Saved entries:
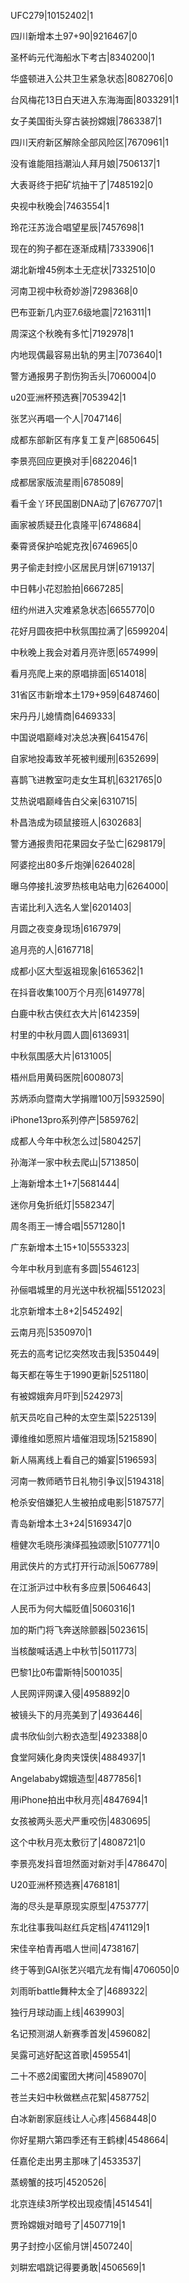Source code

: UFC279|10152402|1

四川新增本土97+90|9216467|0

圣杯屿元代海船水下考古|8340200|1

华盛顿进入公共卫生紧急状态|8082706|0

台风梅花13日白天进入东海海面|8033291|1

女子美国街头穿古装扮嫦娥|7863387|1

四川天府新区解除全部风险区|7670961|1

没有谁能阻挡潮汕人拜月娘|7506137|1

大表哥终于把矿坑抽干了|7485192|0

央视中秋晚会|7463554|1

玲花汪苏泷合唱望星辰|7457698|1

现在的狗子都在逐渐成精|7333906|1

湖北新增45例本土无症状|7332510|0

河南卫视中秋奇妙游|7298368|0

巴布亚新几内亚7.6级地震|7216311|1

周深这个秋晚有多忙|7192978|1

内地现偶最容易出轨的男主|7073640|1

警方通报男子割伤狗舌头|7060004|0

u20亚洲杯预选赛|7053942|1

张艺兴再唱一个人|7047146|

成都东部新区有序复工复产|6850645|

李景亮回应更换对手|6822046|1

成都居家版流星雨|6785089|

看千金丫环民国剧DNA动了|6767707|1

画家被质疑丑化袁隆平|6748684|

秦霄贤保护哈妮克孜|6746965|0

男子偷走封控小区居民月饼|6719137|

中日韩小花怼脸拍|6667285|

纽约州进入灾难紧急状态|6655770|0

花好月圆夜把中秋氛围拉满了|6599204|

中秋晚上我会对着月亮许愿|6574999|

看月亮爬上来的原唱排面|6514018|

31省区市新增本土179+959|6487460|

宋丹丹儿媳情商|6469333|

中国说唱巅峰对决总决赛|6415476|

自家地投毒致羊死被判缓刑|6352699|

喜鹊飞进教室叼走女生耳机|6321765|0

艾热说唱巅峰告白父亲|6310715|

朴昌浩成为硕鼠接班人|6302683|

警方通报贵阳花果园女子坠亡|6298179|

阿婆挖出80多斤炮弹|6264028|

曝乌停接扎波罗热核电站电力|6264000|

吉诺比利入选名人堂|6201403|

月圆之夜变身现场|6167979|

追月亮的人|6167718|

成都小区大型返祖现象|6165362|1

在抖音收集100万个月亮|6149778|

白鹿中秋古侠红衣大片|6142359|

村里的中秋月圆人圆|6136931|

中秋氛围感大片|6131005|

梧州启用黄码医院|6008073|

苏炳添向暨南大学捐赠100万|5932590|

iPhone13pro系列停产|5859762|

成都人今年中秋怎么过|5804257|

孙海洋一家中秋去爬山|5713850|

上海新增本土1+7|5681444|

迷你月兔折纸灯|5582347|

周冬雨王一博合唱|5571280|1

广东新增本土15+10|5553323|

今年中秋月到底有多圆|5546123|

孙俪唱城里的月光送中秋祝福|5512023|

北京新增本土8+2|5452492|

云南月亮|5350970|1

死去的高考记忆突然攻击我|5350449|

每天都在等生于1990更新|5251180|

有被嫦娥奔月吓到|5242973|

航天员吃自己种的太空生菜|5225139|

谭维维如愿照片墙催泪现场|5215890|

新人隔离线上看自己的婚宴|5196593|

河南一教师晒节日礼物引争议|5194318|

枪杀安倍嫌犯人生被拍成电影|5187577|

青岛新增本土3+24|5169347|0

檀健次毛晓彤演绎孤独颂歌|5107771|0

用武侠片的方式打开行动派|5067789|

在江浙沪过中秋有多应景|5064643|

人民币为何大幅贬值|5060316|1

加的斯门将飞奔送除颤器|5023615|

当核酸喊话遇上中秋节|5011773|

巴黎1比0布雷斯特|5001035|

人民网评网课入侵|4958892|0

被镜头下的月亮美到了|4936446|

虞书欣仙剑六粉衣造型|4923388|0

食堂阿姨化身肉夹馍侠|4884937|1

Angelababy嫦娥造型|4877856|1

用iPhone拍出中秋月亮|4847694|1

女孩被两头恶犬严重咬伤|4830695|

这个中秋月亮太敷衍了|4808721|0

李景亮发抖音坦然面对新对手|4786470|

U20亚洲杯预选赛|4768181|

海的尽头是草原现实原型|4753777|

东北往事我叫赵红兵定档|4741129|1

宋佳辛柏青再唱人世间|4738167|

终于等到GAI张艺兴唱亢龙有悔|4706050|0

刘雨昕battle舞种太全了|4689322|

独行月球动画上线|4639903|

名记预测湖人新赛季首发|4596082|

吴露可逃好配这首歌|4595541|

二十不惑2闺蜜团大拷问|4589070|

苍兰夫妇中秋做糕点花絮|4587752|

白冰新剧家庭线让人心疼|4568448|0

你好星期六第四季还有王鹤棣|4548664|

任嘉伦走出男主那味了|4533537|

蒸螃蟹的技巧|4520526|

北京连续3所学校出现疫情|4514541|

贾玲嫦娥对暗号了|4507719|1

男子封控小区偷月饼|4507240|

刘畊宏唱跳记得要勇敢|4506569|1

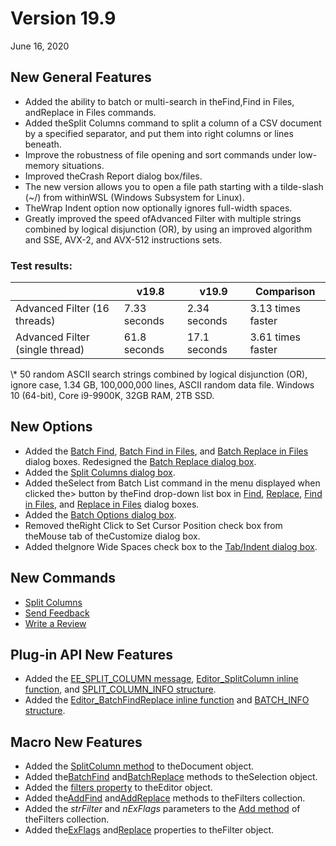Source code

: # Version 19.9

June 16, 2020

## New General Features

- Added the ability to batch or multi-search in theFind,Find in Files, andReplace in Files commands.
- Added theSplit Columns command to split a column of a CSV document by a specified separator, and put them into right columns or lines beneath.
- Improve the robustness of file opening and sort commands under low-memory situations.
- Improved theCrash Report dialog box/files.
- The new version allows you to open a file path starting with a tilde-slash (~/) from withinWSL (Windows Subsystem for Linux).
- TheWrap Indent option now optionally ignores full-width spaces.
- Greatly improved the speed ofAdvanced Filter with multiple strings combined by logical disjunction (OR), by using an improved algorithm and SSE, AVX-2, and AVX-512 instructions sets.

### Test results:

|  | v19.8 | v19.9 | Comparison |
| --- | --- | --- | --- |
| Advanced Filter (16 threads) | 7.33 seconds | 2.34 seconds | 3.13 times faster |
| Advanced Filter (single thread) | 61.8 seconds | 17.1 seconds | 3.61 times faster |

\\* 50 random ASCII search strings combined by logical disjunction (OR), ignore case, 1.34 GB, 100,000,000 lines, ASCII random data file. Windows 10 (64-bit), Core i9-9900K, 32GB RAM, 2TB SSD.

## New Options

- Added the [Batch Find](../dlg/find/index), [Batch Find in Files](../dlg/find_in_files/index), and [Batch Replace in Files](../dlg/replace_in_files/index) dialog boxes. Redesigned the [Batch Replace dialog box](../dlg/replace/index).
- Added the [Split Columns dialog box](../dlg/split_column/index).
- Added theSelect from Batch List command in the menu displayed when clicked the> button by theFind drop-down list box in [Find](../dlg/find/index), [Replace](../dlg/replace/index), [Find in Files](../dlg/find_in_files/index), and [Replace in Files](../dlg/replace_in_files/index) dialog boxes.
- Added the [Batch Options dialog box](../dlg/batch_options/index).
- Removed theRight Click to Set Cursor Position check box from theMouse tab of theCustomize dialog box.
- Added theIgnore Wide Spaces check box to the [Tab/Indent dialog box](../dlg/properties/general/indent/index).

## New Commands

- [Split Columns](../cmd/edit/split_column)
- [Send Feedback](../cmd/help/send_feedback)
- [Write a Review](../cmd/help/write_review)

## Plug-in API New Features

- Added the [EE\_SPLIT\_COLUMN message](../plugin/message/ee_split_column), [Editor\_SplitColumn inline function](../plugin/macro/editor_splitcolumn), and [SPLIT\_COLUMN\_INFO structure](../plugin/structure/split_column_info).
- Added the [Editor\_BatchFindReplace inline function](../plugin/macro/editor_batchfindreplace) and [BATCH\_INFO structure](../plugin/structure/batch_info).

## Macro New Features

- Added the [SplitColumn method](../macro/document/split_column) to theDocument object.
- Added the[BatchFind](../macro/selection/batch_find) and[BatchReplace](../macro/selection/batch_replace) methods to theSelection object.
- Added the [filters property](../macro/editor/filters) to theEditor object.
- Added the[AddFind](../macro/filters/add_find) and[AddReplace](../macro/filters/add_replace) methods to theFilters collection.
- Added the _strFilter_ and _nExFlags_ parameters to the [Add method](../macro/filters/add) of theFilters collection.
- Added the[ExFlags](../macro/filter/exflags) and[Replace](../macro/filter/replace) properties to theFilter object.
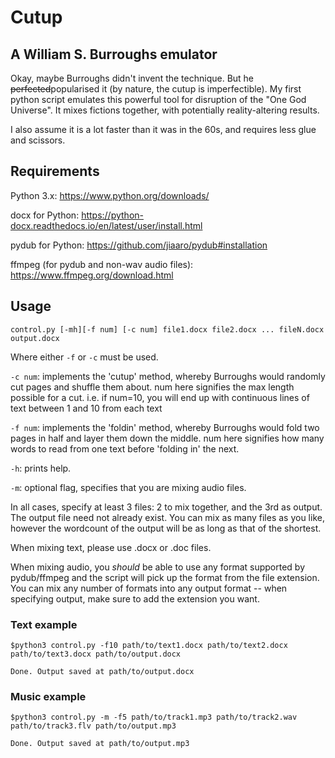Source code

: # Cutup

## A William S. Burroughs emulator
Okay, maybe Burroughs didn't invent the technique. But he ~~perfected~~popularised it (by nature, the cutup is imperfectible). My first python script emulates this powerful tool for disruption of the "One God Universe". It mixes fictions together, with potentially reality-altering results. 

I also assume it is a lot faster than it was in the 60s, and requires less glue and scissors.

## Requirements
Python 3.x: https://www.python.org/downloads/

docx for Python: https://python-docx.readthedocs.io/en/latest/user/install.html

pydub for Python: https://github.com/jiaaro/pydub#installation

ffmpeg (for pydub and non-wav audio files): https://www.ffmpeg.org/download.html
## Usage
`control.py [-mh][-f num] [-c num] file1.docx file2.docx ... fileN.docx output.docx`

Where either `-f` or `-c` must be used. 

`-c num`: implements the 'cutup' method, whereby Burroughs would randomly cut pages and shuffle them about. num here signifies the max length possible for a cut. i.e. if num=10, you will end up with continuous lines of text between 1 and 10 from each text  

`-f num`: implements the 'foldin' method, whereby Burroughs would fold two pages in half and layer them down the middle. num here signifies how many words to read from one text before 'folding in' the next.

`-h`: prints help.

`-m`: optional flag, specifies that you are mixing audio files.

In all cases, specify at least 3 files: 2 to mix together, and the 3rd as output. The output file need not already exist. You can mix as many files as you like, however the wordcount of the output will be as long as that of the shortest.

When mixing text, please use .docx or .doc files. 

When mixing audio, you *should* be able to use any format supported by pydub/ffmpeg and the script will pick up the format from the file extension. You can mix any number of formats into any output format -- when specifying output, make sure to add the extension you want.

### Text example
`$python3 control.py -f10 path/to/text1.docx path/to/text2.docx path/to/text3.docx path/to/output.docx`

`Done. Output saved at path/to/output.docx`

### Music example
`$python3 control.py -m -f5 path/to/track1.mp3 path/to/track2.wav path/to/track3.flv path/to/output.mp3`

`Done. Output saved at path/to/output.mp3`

What needs to be done: Using the data above, extract exactly the lines from the one that holds "- The new version" to the one that holds "- TheWrap Indent", both ends included, and no others.

Answer for the task:
- The new version allows you to open a file path starting with a tilde-slash (~/) from withinWSL (Windows Subsystem for Linux).
- TheWrap Indent option now optionally ignores full-width spaces.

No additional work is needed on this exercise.